Image Saliency Detection Research Articles

Learning to Predict Eye Fixations via Multiresolution Convolutional Neural Networks.

Eye movements in the case of freely viewing natural scenes are believed to be guided by local contrast, global contrast, and top-down visual factors. Although a lot of previous works have explored these three saliency cues for several years, there still exists much room for improvement on how to model them and integrate them effectively. This paper proposes a novel computation model to predict eye fixations, which adopts a multiresolution convolutional neural network (Mr-CNN) to infer these three types of saliency cues from raw image data simultaneously. The proposed Mr-CNN is trained directly from fixation and nonfixation pixels with multiresolution input image regions with different contexts. It utilizes image pixels as inputs and eye fixation points as labels. Then, both the local and global contrasts are learned by fusing information in multiple contexts. Meanwhile, various top-down factors are learned in higher layers. Finally, optimal combination of top-down factors and bottom-up contrasts can be learned to predict eye fixations. The proposed approach significantly outperforms the state-of-the-art methods on several publically available benchmark databases, demonstrating the superiority of Mr-CNN. We also apply our method to the RGB-D image saliency detection problem. Through learning saliency cues induced by depth and RGB information on pixel level jointly and their interactions, our model achieves better performance on predicting eye fixations in RGB-D images.

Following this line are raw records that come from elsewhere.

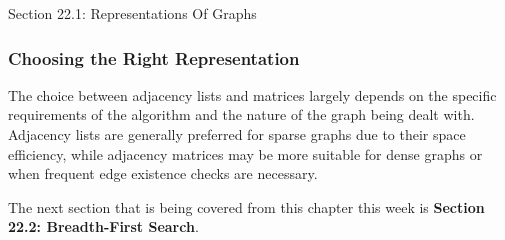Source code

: \begin{notes}{Section 22.1: Representations Of Graphs}
    \subsubsection*{Choosing the Right Representation}
    
    The choice between adjacency lists and matrices largely depends on the specific requirements of the algorithm and the nature of the graph being dealt with. Adjacency lists are generally preferred 
    for sparse graphs due to their space efficiency, while adjacency matrices may be more suitable for dense graphs or when frequent edge existence checks are necessary.
\end{notes}

The next section that is being covered from this chapter this week is \textbf{Section 22.2: Breadth-First Search}.

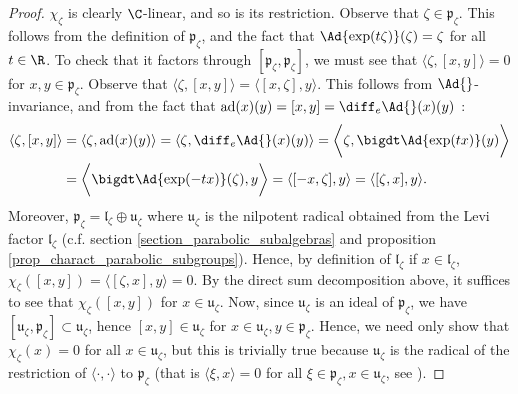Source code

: {
\begin{proof}
    \(\chi_\zeta\) is clearly \(\C\)-linear, and so is its restriction. Observe that \(\zeta \in \mathfrak{p}_\zeta\). This follows from the definition of \(\mathfrak{p}_\zeta\), and the fact that \(\Ad{\exp(t\zeta)}(\zeta)=\zeta\) for all \(t \in \R\). To check that it factors through \([\mathfrak{p}_\zeta, \mathfrak{p}_\zeta]\), we must see that \(\langle \zeta, [x, y]\rangle =0\) for \(x,y \in \mathfrak{p}_\zeta\). Observe that \(\langle \zeta, [x,y]\rangle = \langle [x,\zeta], y \rangle\). This follows from \(\Ad{}\)-invariance, and from the fact that \(\mathrm{ad}(x)(y)=[x,y]=\diff_e \Ad{}(x)(y)\) \parencite[Th. 20.27]{lee_introSM}:
    \begin{align*}
        \langle \zeta, [x,y] \rangle & = \langle \zeta, \mathrm{ad}(x)(y) \rangle = \langle \zeta, \diff_e \Ad{}(x)(y) \rangle = \bigg\langle \zeta, \bigdt \Ad{\exp(tx)}(y) \bigg\rangle  \\
        & = \bigg\langle \bigdt \Ad{\exp(-tx)}(\zeta), y \bigg \rangle =\langle [-x,\zeta], y\rangle = \langle [\zeta,x], y \rangle.
    \end{align*}
    Moreover, \(\mathfrak{p}_\zeta=\mathfrak{l}_\zeta \oplus \mathfrak{u}_\zeta\) where \(\mathfrak{u}_\zeta\) is the nilpotent radical obtained from the Levi factor \(\mathfrak{l}_\zeta\) (c.f. section \ref{section_parabolic_subalgebras} and proposition \ref{prop_charact_parabolic_subgroups}). Hence, by definition of \(\mathfrak{l}_\zeta\) if \(x \in \mathfrak{l}_\zeta\), \(\chi_\zeta([x,y])=\langle [\zeta,x], y \rangle =0\). By the direct sum decomposition above, it suffices to see that \(\chi_\zeta([x,y])\) for \(x \in \mathfrak{u}_\zeta\). Now, since \(\mathfrak{u}_\zeta\) is an ideal of \(\mathfrak{p}_\zeta\), we have \([\mathfrak{u}_\zeta, \mathfrak{p}_\zeta] \subset \mathfrak{u}_\zeta\), hence \([x,y]\in \mathfrak{u}_\zeta\) for \(x\in \mathfrak{u}_\zeta, y \in \mathfrak{p}_\zeta\). Hence, we need only show that \(\chi_\zeta(x)=0\) for all \(x \in \mathfrak{u}_\zeta\), but this is trivially true because \(\mathfrak{u}_\zeta\) is the radical of the restriction of \(\langle \cdot, \cdot  \rangle\) to \(\mathfrak{p}_\zeta\) (that is \(\langle \xi, x\rangle=0\) for all \(\xi \in \mathfrak{p}_\zeta, x \in \mathfrak{u}_\zeta\), see \parencite[Page 273]{knapp2013lie}).
\end{proof}

}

Salient object detection with spatiotemporal background priors for video.

Saliency detection for images has been studied for many years, for which a lot of methods have been designed. In saliency detection, background priors which are often regarded as pseudo-background are effective clues to find salient objects in images. Although image boundary is commonly used background priors, it doesn't work well for images of complex scenes and videos. In this paper, we explore how to identify the background priors for a video and propose a saliency based method to detect the visual objects by using background priors. For a video, we integrate multiple pairs of SIFT flows from long-range frames and a bidirectional consistency propagation is conducted to obtain the accurate and sufficient temporal background priors, which are combined with spatial background priors to generate spatiotemporal background priors. Next, a novel dual-graph based structure using spatiotemporal background priors is put forward in computation of saliency maps, fully taking advantage of appearance and motion information in videos. Experimental results on different challenging datasets show that the proposed method robustly and accurately detect the video objects in both simple and complex scenes and achieve better performance compared with other state-of-the-art video saliency models.

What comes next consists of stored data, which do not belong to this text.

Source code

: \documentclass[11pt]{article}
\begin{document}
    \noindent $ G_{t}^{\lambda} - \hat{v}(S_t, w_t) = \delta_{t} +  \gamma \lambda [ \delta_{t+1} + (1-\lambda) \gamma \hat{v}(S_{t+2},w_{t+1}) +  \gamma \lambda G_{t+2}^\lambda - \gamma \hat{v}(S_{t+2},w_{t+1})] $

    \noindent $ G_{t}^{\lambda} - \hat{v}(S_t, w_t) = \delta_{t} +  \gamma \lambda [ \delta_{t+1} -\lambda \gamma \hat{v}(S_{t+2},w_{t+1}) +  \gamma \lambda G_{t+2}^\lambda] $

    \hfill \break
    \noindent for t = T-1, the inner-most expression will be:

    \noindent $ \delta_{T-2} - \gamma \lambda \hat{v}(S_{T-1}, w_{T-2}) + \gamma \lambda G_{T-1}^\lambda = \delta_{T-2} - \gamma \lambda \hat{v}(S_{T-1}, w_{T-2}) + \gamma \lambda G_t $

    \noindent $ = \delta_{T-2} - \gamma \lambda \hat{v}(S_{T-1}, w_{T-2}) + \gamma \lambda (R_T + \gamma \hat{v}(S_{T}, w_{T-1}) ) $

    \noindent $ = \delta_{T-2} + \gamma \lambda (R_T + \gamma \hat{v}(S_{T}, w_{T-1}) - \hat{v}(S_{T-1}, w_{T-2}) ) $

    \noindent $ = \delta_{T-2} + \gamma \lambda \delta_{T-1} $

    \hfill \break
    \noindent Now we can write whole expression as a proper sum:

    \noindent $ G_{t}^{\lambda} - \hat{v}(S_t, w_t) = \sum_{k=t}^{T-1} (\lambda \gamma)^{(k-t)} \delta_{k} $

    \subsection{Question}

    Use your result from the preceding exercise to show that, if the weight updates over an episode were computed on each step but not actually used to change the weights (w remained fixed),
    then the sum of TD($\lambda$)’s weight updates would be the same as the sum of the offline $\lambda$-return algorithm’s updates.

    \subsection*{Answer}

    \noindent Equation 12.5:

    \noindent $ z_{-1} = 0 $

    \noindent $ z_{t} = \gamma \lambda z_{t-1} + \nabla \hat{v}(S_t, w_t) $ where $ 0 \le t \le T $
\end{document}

Salient object detection with low-rank approximation and ℓ2,1-norm minimization

Salient object detection is an important issue in computer vision and image procession in that it can facilitate humans to locate conspicuous visual regions in complex scenes rapidly and improve the performance of object detection and video tracking. In recent years, low-rank matrix approximation has been proved to be favorable in image saliency detection and gained a great deal of attention. An underlying assumption of low-rank recovery is that an image is a combination of background regions being low-rank and salient objects being sparse, which corresponds to tough non-smooth optimization problems. In this paper, by incorporating ℓ2,1-norm minimization, we obtain the corresponding smooth optimization problems and propose two effective algorithms with proved convergence. To guarantee the robustness of the proposed methods, the input image is divided into patches and each patch is approximately represented by its mean value. Besides, multi-scale visual features of each patch of the given image are extracted to capture common low-level features such as color, edge, shape and texture. The salient objects of a given image are indicated with sparse coefficients solved by the low-rank matrix approximation problem. Saliency maps are further produced with integration of the high-level prior knowledge. Finally, extensive experiments in four real-world datasets demonstrate that the proposed methods come with competitive performance over the eight compared state-of-the-arts.

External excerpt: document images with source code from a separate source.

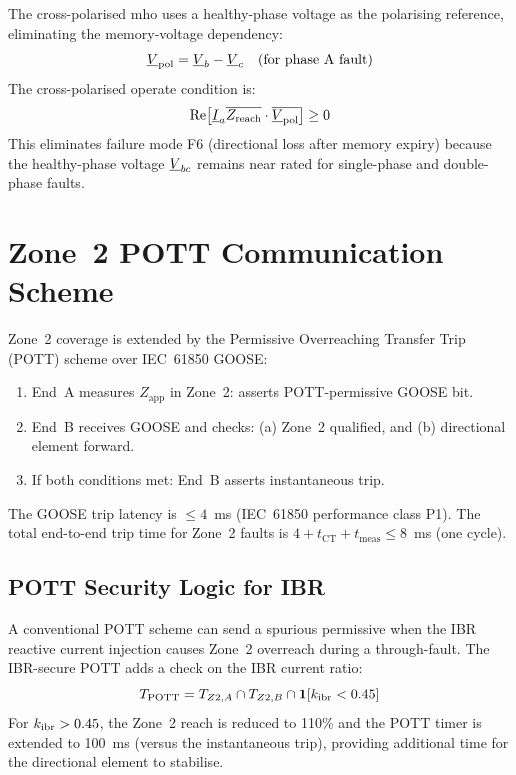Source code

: The cross-polarised mho uses a healthy-phase voltage as the polarising
reference, eliminating the memory-voltage dependency:
\begin{equation}
  \phasor{V}_\mathrm{pol} = \phasor{V}_b - \phasor{V}_c
    \quad\text{(for phase~A fault)}
  \label{eq:ch5_crosspol}
\end{equation}
The cross-polarised operate condition is:
\begin{equation}
  \mathrm{Re}\!\left[\phasor{I}_a \overline{Z_\mathrm{reach}}
    \cdot \overline{\phasor{V}_\mathrm{pol}}\right] \geq 0
  \label{eq:ch5_crosspol_operate}
\end{equation}
This eliminates failure mode F6 (directional loss after memory expiry)
because the healthy-phase voltage $\phasor{V}_{bc}$ remains near rated
for single-phase and double-phase faults.

\section{Zone~2 POTT Communication Scheme}
\label{sec:ch5_pott}

Zone~2 coverage is extended by the Permissive Overreaching Transfer Trip
(POTT) scheme over IEC~61850 GOOSE:
\begin{enumerate}
\item End~A measures $Z_\mathrm{app}$ in Zone~2: asserts POTT-permissive
      GOOSE bit.
\item End~B receives GOOSE and checks: (a) Zone~2 qualified, and
      (b) directional element forward.
\item If both conditions met: End~B asserts instantaneous trip.
\end{enumerate}
The GOOSE trip latency is $\leq 4$~ms (IEC~61850 performance class P1).
The total end-to-end trip time for Zone~2 faults is $4 + t_\mathrm{CT} +
t_\mathrm{meas} \leq 8$~ms (one cycle).

\subsection{POTT Security Logic for IBR}

A conventional POTT scheme can send a spurious permissive when the IBR
reactive current injection causes Zone~2 overreach during a through-fault.
The IBR-secure POTT adds a check on the IBR current ratio:
\begin{equation}
  T_\mathrm{POTT} = T_{Z2,A} \cap T_{Z2,B} \cap
    \mathbf{1}\!\left[\kibr < 0.45\right]
  \label{eq:ch5_pott_ibr}
\end{equation}
For $\kibr > 0.45$, the Zone~2 reach is reduced to 110\% and the POTT
timer is extended to 100~ms (versus the instantaneous trip), providing
additional time for the directional element to stabilise.

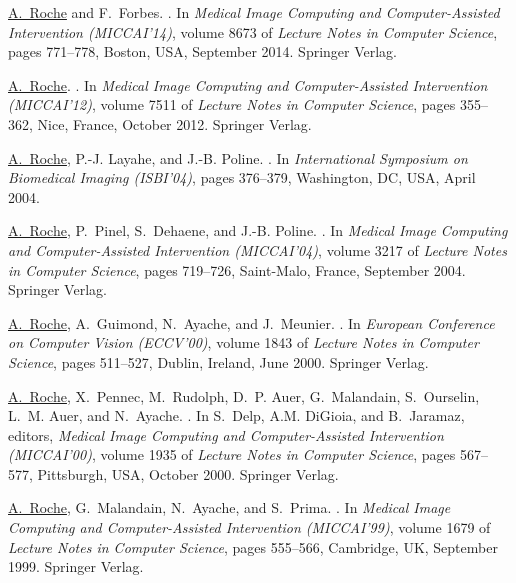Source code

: \begin{thebibliography}{100}
\underline{A.~Roche} and F.~Forbes.
.
\newblock In {\em Medical Image Computing and Computer-Assisted Intervention
  (MICCAI'14)}, volume 8673 of {\em Lecture Notes in Computer Science}, pages
  771--778, Boston, USA, September 2014. Springer Verlag.

\underline{A.~Roche}.
.
\newblock In {\em Medical Image Computing and Computer-Assisted Intervention
  (MICCAI'12)}, volume 7511 of {\em Lecture Notes in Computer Science}, pages
  355--362, Nice, France, October 2012. Springer Verlag.

\underline{A.~Roche}, P.-J. Layahe, and J.-B. Poline.
.
\newblock In {\em International Symposium on Biomedical Imaging (ISBI'04)},
  pages 376--379, Washington, DC, USA, April 2004.

\underline{A.~Roche}, P.~Pinel, S.~Dehaene, and J.-B. Poline.
.
\newblock In {\em Medical Image Computing and Computer-Assisted Intervention
  (MICCAI'04)}, volume 3217 of {\em Lecture Notes in Computer Science}, pages
  719--726, Saint-Malo, France, September 2004. Springer Verlag.

\underline{A.~Roche}, A.~Guimond, N.~Ayache, and J.~Meunier.
.
\newblock In {\em European Conference on Computer Vision (ECCV'00)}, volume
  1843 of {\em Lecture Notes in Computer Science}, pages 511--527, Dublin,
  Ireland, June 2000. Springer Verlag.

\underline{A.~Roche}, X.~Pennec, M.~Rudolph, D.~P. Auer, G.~Malandain, S.~Ourselin, L.~M.
  Auer, and N.~Ayache.
.
\newblock In S.~Delp, A.M. DiGioia, and B.~Jaramaz, editors, {\em Medical Image
  Computing and Computer-Assisted Intervention (MICCAI'00)}, volume 1935 of
  {\em Lecture Notes in Computer Science}, pages 567--577, Pittsburgh, USA,
  October 2000. Springer Verlag.

\underline{A.~Roche}, G.~Malandain, N.~Ayache, and S.~Prima.
.
\newblock In {\em Medical Image Computing and Computer-Assisted Intervention
  (MICCAI'99)}, volume 1679 of {\em Lecture Notes in Computer Science}, pages
  555--566, Cambridge, UK, September 1999. Springer Verlag.


\end{thebibliography}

Correspondence Driven Saliency Transfer.

In this paper, we show that large annotated data sets have great potential to provide strong priors for saliency estimation rather than merely serving for benchmark evaluations. To this end, we present a novel image saliency detection method called saliency transfer. Given an input image, we first retrieve a support set of best matches from the large database of saliency annotated images. Then, we assign the transitional saliency scores by warping the support set annotations onto the input image according to computed dense correspondences. To incorporate context, we employ two complementary correspondence strategies: a global matching scheme based on scene-level analysis and a local matching scheme based on patch-level inference. We then introduce two refinement measures to further refine the saliency maps and apply the random-walk-with-restart by exploring the global saliency structure to estimate the affinity between foreground and background assignments. Extensive experimental results on four publicly available benchmark data sets demonstrate that the proposed saliency algorithm consistently outperforms the current state-of-the-art methods.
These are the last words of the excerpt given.